» The data:

- Opening Delimiter -

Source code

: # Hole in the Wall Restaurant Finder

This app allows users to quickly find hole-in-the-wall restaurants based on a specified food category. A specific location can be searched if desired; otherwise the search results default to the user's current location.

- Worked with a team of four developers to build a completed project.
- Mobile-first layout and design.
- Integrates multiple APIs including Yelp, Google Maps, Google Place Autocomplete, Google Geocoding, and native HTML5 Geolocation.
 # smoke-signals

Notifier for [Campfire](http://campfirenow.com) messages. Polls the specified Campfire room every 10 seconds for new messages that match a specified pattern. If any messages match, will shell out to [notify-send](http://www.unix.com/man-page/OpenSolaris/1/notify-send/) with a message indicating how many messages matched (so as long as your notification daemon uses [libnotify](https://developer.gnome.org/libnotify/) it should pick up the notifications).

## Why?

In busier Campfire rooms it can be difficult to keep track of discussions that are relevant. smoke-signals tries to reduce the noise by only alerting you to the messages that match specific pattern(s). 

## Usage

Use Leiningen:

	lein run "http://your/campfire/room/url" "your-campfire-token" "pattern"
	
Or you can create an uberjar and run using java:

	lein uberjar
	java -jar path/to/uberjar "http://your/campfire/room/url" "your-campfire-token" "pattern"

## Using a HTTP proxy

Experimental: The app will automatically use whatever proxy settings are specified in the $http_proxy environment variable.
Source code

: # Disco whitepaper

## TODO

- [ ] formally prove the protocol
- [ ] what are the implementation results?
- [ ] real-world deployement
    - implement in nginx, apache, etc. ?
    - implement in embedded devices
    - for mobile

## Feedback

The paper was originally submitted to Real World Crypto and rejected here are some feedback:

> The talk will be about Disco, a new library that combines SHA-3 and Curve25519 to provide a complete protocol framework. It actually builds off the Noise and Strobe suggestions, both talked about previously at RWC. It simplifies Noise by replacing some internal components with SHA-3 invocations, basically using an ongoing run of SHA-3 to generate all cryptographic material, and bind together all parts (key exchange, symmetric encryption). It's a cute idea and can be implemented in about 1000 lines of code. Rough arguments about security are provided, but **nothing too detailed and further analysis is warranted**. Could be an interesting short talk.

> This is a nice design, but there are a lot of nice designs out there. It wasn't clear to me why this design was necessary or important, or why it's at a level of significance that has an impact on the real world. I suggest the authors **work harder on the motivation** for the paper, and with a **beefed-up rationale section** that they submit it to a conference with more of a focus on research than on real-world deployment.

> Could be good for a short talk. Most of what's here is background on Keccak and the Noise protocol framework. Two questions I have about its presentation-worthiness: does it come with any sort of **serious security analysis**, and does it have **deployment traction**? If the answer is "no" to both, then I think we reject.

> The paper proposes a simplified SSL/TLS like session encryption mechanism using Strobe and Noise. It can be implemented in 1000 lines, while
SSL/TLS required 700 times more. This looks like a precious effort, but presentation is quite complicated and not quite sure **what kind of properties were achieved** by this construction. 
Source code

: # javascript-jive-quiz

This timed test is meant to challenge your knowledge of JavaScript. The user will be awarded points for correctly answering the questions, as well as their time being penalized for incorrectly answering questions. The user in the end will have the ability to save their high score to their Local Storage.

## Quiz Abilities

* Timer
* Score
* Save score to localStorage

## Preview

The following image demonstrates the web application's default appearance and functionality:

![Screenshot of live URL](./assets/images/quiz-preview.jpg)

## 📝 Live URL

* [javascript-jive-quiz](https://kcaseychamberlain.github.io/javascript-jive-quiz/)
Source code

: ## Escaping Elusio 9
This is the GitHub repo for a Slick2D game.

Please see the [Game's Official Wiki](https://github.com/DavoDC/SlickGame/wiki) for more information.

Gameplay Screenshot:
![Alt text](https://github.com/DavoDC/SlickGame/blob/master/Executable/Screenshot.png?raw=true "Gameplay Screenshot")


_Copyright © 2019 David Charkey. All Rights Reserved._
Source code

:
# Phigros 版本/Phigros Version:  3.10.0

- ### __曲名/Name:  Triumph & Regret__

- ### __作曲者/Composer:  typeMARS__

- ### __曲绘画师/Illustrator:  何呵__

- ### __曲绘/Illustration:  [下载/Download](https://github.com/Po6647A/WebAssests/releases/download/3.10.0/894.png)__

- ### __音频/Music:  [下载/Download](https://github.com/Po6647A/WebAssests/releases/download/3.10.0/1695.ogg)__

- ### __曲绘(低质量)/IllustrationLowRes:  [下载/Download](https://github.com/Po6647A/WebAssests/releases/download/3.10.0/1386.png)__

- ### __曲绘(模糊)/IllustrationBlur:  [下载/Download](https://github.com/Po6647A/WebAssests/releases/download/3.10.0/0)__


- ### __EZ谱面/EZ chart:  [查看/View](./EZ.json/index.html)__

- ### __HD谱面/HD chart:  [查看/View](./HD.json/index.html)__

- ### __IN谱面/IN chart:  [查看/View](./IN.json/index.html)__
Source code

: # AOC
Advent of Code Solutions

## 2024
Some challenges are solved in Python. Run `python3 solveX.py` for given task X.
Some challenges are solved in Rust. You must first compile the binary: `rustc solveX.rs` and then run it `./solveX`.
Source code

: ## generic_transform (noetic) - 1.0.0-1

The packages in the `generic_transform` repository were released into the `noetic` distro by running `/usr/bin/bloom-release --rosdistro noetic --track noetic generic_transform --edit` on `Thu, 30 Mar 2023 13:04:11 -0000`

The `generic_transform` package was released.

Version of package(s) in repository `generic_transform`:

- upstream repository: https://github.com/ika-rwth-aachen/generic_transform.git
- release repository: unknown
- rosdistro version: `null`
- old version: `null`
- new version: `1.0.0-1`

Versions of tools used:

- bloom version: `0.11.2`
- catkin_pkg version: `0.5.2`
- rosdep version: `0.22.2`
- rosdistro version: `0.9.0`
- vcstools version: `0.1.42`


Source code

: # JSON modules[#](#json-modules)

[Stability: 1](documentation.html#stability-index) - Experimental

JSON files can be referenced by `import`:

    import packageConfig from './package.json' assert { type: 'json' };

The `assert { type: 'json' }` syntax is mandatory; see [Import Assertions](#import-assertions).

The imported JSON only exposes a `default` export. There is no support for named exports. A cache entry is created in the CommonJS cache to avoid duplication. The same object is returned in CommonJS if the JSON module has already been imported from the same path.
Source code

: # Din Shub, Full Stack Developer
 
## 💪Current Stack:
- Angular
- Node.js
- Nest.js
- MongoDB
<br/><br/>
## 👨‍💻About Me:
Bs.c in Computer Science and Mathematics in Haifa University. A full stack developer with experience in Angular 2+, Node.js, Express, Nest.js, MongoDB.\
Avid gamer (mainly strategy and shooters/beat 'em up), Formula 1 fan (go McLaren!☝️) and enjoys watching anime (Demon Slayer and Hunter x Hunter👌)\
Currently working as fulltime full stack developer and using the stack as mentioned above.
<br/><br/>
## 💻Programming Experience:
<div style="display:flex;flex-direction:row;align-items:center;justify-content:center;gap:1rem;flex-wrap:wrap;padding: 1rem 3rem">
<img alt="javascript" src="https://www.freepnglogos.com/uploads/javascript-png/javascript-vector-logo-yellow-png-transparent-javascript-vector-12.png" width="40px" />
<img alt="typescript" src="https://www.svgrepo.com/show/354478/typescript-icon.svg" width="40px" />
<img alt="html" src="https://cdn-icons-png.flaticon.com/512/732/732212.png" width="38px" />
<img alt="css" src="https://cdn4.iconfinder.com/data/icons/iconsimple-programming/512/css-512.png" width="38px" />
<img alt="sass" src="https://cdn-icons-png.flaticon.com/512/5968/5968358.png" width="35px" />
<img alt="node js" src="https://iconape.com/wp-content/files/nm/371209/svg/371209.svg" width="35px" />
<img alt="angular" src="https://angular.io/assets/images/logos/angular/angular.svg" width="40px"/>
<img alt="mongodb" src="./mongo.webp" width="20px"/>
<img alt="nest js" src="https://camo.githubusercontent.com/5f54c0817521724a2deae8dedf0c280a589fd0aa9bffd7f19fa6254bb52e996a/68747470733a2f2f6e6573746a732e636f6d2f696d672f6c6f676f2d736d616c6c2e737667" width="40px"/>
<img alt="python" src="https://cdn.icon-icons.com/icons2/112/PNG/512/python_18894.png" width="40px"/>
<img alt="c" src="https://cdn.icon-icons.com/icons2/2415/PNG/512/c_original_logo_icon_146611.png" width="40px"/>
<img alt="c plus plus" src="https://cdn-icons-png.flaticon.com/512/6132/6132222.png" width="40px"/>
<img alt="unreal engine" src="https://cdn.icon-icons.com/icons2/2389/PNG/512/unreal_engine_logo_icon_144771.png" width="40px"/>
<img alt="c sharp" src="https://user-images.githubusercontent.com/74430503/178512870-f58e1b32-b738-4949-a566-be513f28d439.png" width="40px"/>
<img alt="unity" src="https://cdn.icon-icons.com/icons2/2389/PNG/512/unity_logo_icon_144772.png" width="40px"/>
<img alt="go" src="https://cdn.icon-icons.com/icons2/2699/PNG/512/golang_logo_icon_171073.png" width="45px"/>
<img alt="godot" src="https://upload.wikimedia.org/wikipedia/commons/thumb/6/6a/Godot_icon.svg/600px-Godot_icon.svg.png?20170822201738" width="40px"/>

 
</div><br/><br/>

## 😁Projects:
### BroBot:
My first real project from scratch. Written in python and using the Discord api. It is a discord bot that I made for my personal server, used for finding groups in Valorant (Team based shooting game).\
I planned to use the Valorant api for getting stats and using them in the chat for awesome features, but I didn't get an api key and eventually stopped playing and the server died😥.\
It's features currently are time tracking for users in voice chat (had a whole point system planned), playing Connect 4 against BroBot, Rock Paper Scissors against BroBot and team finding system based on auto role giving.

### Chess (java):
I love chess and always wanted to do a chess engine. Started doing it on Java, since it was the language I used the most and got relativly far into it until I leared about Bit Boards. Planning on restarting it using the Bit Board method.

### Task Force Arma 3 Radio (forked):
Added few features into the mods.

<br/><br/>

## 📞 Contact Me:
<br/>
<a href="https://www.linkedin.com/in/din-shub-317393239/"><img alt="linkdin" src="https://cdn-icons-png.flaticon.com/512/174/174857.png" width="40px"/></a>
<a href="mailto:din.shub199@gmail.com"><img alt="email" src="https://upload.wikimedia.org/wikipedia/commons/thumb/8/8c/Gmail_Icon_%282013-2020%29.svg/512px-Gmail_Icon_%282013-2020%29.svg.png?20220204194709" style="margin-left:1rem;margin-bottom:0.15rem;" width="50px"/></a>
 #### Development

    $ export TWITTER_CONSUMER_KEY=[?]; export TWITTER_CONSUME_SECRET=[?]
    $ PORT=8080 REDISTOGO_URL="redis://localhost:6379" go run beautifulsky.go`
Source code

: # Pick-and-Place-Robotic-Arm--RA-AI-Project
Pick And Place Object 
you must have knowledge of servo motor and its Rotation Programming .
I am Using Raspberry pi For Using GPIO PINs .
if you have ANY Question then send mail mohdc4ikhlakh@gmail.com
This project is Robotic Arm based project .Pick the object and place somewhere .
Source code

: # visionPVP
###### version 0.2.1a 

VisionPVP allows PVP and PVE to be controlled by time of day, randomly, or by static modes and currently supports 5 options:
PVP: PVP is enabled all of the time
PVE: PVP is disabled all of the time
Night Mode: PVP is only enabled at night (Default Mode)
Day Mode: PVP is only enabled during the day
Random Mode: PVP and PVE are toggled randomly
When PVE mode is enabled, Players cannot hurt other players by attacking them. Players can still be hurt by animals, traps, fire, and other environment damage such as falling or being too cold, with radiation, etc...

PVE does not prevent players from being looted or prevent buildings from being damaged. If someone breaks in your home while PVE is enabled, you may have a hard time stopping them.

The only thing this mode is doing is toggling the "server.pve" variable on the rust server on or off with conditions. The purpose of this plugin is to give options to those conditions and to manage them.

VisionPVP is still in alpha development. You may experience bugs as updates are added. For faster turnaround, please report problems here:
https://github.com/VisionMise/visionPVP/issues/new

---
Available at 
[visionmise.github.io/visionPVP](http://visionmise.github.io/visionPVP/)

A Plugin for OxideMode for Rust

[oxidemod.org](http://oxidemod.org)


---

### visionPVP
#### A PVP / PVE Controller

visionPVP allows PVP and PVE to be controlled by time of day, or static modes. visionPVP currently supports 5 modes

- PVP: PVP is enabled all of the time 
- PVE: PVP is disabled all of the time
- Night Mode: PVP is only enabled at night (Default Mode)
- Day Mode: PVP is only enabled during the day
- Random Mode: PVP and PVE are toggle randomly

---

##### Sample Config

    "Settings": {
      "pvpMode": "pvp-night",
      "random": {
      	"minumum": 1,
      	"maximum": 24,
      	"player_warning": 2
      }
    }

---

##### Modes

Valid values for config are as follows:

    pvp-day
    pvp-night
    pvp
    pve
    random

- Closing Delimiter -

» Work instructions:
Repeat the data word for word, starting at its first line and stopping after the line that contains "- Mobile-first layout and design.".

» Solution to the exercise:
Source code

: # Hole in the Wall Restaurant Finder

This app allows users to quickly find hole-in-the-wall restaurants based on a specified food category. A specific location can be searched if desired; otherwise the search results default to the user's current location.

- Worked with a team of four developers to build a completed project.
- Mobile-first layout and design.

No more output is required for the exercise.